Judgment, God’s judgment, is the fulfillment of the hopes of the people of God for justice, true justice. Not the justice of the false kings who had served themselves and their own interests, but the longed for hopes of justice of the one true God. This justice is based on the law as one would expect. Jesus, as so often in the gospel of Matthew is depicted as the one who interprets the true meaning of the law. This law is clearly interpreted by Jesus as the law of love. It is not a law which entangles people in mental gymnastics about how to fulfill complex religious prescriptions, rather it is a law which orchestrates the true meaning of living in a community under the rule of God.
The ethical heart of the meaning of the law is clearly brought out in the dramatic judgment scene of Matthew’s Gospel. The criterion of judgment enacted by the king is how those who are poor, weak and vulnerable have been treated by the community. In the Gospel passage it is the hungry, the thirsty, those in sick and in prison who become the ones whose treatment by others constitutes the criterion of the judgment of the king. However, the Gospel of Matthew adds a particular twist to this story. Both the sheep and goats say that they are unaware of their behaviour towards the king. It is the king himself who is depicted as the one who is thirsty, hungry, a stranger and in prison and so on. In other words, this Gospel of Matthew takes a step beyond the ancient Israelite image of the king as the just ruler and judge of God’s people. This God, who is king, now identifies himself as one of the marginalized. St Matthew depicts the solidarity of God with God’s people not as a distant ruler popping in and out of contact with God’s people to check how things are going, but as living existentially with his people, and doing so from the margins.

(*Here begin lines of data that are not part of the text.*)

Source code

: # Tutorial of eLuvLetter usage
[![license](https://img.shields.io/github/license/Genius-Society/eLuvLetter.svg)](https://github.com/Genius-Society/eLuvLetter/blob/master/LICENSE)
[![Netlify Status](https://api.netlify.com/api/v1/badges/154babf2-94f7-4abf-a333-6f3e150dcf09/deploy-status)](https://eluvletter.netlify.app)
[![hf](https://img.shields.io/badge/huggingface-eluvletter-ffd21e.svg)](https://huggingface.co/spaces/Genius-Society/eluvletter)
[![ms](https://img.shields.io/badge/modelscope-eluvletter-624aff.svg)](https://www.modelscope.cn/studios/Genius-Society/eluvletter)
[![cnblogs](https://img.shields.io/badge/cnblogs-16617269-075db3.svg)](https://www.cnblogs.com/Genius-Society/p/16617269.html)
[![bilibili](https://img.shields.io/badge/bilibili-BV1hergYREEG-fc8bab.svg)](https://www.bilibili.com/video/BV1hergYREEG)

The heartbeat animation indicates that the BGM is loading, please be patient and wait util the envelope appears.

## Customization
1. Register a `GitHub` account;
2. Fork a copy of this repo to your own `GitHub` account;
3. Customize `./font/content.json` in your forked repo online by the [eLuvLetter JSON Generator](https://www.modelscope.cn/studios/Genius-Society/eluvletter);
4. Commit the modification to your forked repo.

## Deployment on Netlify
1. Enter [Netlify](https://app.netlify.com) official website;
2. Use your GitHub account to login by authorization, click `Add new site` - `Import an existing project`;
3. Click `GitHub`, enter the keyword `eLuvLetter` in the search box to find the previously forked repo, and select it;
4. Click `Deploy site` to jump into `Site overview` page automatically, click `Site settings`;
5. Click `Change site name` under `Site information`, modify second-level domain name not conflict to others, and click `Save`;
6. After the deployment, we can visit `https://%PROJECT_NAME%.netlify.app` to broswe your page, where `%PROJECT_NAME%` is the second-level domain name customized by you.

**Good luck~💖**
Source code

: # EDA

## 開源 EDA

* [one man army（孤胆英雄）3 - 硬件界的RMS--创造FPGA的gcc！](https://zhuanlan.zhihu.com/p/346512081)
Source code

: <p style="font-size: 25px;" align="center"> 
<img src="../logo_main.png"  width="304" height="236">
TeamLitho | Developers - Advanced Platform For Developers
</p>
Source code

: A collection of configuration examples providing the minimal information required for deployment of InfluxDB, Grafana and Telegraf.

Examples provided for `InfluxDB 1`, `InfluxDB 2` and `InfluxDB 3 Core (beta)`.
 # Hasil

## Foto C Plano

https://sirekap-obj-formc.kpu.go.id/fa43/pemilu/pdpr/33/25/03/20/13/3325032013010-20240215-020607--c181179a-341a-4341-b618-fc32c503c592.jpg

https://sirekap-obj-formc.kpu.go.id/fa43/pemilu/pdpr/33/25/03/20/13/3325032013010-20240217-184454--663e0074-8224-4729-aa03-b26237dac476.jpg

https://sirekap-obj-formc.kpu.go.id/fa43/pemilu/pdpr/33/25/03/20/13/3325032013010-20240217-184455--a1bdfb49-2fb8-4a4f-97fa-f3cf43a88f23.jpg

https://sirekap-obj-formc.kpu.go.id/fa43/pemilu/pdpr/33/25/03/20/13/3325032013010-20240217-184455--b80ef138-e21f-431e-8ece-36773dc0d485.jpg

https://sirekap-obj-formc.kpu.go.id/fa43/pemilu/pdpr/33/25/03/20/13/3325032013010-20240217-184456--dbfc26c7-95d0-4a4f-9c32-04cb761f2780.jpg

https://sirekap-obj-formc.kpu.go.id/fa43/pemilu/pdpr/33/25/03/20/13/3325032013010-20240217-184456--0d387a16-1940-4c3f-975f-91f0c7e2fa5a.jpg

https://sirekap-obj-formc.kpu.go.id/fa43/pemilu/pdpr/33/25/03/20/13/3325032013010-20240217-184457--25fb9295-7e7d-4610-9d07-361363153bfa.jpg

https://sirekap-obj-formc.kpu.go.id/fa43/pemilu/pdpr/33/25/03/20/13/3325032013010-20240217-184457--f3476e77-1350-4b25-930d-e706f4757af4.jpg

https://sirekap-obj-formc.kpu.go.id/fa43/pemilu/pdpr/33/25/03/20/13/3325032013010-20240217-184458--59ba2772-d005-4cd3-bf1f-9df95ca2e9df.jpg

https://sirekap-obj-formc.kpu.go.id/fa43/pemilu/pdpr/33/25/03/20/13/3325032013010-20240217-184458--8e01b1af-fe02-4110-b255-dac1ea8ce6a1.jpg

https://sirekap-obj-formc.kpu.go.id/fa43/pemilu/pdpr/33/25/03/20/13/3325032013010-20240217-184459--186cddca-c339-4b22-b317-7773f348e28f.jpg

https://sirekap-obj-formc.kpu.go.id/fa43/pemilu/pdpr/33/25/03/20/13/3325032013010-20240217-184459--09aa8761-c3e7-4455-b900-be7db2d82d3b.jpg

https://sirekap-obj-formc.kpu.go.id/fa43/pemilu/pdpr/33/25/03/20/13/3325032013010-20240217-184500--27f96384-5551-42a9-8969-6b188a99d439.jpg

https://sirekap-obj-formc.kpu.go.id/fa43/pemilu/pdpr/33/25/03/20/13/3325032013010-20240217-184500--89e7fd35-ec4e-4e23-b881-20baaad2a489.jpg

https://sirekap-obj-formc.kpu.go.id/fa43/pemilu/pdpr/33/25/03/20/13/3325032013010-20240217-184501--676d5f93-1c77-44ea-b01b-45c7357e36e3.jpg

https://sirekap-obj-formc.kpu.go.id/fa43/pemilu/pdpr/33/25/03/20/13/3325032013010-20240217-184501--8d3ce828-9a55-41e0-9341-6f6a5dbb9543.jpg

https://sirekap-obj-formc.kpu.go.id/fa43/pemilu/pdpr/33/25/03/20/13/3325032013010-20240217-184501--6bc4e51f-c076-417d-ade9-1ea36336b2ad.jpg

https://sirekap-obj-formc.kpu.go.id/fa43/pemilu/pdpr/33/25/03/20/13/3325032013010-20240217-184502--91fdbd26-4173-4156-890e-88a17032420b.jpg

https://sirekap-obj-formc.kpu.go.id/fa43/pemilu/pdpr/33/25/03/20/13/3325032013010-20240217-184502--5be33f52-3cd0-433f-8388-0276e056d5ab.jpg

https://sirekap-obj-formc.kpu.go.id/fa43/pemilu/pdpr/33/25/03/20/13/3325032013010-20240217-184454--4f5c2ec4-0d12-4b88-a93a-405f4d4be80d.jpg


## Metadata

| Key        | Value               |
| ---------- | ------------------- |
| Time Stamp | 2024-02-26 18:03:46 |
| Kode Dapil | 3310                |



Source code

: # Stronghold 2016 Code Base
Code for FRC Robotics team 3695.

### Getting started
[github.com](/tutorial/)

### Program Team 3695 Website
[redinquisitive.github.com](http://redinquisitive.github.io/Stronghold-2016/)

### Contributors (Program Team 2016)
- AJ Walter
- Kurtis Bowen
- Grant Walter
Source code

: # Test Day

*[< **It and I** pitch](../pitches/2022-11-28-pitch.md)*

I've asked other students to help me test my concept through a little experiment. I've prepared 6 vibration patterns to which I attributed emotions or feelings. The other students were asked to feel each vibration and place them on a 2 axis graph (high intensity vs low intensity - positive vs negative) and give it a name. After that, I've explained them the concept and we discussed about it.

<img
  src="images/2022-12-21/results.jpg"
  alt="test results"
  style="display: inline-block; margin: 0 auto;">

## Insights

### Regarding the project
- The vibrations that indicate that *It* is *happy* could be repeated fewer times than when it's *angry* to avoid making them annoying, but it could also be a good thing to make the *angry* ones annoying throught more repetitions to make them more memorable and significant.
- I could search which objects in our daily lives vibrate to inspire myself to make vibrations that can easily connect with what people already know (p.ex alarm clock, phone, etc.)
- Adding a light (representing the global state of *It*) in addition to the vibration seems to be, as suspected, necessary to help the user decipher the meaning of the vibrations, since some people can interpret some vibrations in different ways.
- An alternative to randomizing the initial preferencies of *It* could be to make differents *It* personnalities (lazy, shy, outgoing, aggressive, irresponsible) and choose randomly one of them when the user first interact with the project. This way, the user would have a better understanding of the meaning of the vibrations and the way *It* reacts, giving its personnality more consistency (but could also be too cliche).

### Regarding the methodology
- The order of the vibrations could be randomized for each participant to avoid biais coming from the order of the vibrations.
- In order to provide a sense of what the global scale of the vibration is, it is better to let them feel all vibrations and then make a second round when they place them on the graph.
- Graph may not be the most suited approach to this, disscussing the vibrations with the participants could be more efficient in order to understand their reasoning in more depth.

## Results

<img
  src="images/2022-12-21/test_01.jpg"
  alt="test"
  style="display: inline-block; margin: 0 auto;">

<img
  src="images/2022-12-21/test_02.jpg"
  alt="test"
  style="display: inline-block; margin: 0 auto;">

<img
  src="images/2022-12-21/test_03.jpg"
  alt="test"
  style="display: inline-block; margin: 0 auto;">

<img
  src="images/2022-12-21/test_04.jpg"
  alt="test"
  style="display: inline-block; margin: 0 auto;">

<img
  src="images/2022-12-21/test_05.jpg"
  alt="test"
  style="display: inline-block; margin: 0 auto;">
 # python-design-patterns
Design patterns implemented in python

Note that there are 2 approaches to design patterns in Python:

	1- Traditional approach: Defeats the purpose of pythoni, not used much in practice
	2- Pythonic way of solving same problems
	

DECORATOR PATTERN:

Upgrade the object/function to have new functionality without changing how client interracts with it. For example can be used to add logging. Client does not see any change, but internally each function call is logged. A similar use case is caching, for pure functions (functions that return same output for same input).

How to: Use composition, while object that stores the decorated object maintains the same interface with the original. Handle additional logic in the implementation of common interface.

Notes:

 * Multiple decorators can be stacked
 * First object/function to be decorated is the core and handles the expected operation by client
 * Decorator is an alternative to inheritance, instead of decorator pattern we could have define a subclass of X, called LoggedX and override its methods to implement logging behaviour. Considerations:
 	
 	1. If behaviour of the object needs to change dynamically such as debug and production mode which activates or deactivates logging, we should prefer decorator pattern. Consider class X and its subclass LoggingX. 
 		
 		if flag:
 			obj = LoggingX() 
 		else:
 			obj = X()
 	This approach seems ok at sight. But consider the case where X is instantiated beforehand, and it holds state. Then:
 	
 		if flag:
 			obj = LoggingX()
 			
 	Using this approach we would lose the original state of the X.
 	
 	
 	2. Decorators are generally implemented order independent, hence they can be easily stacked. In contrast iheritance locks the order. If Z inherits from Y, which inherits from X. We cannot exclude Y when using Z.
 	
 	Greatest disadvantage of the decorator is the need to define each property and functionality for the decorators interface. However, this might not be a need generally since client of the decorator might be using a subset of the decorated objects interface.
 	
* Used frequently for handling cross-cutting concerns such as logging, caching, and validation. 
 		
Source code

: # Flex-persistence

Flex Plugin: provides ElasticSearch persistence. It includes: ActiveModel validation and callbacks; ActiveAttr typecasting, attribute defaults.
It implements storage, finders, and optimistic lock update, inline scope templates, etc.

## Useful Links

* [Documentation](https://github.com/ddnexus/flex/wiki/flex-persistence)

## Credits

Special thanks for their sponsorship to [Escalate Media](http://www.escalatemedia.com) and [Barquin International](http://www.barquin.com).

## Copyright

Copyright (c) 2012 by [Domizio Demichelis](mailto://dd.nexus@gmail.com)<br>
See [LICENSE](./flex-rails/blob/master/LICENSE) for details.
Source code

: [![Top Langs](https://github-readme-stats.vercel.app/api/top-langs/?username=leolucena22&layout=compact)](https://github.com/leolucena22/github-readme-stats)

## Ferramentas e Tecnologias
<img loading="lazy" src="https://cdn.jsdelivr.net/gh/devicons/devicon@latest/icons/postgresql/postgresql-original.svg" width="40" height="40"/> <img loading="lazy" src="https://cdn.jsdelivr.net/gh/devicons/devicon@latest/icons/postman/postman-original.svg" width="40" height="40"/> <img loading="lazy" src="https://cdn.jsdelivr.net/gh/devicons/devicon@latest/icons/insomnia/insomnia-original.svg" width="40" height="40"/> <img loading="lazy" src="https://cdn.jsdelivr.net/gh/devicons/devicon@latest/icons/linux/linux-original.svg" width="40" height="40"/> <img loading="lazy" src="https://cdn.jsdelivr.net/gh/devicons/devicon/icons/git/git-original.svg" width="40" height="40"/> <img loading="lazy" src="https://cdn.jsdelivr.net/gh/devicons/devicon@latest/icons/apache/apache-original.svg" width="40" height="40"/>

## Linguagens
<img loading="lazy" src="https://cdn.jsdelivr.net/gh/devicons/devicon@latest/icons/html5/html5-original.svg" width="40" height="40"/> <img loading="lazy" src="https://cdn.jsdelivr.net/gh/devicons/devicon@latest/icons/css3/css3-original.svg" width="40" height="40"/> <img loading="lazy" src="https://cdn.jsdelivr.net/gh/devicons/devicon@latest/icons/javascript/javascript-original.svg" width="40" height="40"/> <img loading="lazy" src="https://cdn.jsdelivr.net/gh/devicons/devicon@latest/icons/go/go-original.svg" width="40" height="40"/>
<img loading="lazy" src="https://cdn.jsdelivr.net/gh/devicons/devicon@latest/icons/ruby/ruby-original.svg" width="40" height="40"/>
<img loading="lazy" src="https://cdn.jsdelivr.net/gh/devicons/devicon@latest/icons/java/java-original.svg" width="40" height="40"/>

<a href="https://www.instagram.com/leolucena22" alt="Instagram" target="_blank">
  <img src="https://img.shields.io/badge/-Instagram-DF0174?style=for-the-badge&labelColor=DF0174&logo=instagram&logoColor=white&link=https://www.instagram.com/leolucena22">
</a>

The extraordinary message revealed in this passage from St Matthew is that the kingship of God is done through powerlessness and weakness; through marginality even. It is from this vantage point that the judgment of the Son of Man is enacted. In other words, the judge that we have in Jesus Christ is one who knows what it is to be poor, marginalized, hungry and rejected. This is the power of God shown in human weakness. It is a subversion of the ways of the world which tend to privilege power and might, wealth and status. No, in divine kingship as revealed in Jesus Christ, we have what humanity has always longed for but somehow never quite understood. Namely, that in weakness is strength and in poverty riches. This judgment is the basis on which a true separation between the good and the bad, the right and the wrong, the true and the false can be made.

The image of the sheep and the goats thus represent two models of justice: the true and the false. True justice is based on love, unconditional love which by its very nature reaches out to those most in need. It does this for no ulterior motive than simply because this is the right thing to do. This is God’s justice revealed in the mosaic law and now fulfilled in the person of Jesus Christ and it is a marvel to behold. But, if we are to truly hear this message, we need to be transformed by it. It should challenge each and every one of us to review on which side we are on: the sheep or the goats. Belonging to the kingdom of God requires of us that we are obedient to this king and this obedience requires action on our part. Such obedience reveals to us the character of the faith that we profess in the God of Jesus Christ. It is this faith which saves us from the judgment meted out to the goats and opens out the path to eternal life both here in this life and beyond.

In the name of the Father and of the Son and of the Holy Spirit, Amen.